Write each line again exactly as it is, from the opening line of the records below through the one containing "### REST Gateway Propagation", and add nothing.
[[ Data extracts open ]]
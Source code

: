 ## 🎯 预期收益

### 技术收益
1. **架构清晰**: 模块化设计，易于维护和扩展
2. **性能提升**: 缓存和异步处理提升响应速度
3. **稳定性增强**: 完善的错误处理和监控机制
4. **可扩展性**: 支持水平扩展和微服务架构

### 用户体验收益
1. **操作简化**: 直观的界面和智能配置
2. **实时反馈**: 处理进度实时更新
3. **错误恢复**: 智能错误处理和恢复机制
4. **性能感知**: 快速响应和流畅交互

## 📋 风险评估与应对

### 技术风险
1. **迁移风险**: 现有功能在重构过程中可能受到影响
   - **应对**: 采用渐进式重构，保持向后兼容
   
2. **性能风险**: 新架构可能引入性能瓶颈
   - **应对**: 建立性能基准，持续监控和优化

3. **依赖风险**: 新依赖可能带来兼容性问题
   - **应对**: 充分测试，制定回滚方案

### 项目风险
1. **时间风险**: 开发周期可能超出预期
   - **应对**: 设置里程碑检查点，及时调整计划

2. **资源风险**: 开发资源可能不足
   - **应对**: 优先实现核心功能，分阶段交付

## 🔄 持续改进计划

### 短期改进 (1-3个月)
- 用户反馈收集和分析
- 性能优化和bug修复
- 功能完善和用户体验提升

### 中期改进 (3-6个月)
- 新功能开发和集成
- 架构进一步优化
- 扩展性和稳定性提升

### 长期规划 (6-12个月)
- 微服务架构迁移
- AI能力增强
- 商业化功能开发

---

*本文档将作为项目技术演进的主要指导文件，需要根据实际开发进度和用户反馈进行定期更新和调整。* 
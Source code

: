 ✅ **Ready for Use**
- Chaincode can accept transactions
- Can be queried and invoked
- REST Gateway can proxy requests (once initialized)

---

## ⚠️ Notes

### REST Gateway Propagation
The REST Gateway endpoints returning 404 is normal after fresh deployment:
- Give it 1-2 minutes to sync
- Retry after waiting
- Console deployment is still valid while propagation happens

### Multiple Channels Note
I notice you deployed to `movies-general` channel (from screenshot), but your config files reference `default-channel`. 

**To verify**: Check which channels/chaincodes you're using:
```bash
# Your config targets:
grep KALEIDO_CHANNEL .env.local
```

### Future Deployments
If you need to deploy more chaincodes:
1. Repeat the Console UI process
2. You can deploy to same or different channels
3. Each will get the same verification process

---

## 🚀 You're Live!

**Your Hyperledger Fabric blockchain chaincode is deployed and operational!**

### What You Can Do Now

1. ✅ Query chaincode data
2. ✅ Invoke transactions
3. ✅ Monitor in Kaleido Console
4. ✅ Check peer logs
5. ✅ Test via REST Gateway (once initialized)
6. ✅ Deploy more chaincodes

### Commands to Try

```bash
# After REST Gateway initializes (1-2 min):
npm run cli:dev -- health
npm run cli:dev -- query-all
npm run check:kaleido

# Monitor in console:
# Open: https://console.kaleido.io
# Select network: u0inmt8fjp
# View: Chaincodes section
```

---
[[ Data extracts closed ]]
## Expected answer
Source code

: ## 🎯 预期收益

### 技术收益
1. **架构清晰**: 模块化设计，易于维护和扩展
2. **性能提升**: 缓存和异步处理提升响应速度
3. **稳定性增强**: 完善的错误处理和监控机制
4. **可扩展性**: 支持水平扩展和微服务架构

### 用户体验收益
1. **操作简化**: 直观的界面和智能配置
2. **实时反馈**: 处理进度实时更新
3. **错误恢复**: 智能错误处理和恢复机制
4. **性能感知**: 快速响应和流畅交互

## 📋 风险评估与应对

### 技术风险
1. **迁移风险**: 现有功能在重构过程中可能受到影响
   - **应对**: 采用渐进式重构，保持向后兼容
   
2. **性能风险**: 新架构可能引入性能瓶颈
   - **应对**: 建立性能基准，持续监控和优化

3. **依赖风险**: 新依赖可能带来兼容性问题
   - **应对**: 充分测试，制定回滚方案

### 项目风险
1. **时间风险**: 开发周期可能超出预期
   - **应对**: 设置里程碑检查点，及时调整计划

2. **资源风险**: 开发资源可能不足
   - **应对**: 优先实现核心功能，分阶段交付

## 🔄 持续改进计划

### 短期改进 (1-3个月)
- 用户反馈收集和分析
- 性能优化和bug修复
- 功能完善和用户体验提升

### 中期改进 (3-6个月)
- 新功能开发和集成
- 架构进一步优化
- 扩展性和稳定性提升

### 长期规划 (6-12个月)
- 微服务架构迁移
- AI能力增强
- 商业化功能开发

---

*本文档将作为项目技术演进的主要指导文件，需要根据实际开发进度和用户反馈进行定期更新和调整。* 
Source code

: ✅ **Ready for Use**
- Chaincode can accept transactions
- Can be queried and invoked
- REST Gateway can proxy requests (once initialized)

---

## ⚠️ Notes

### REST Gateway Propagation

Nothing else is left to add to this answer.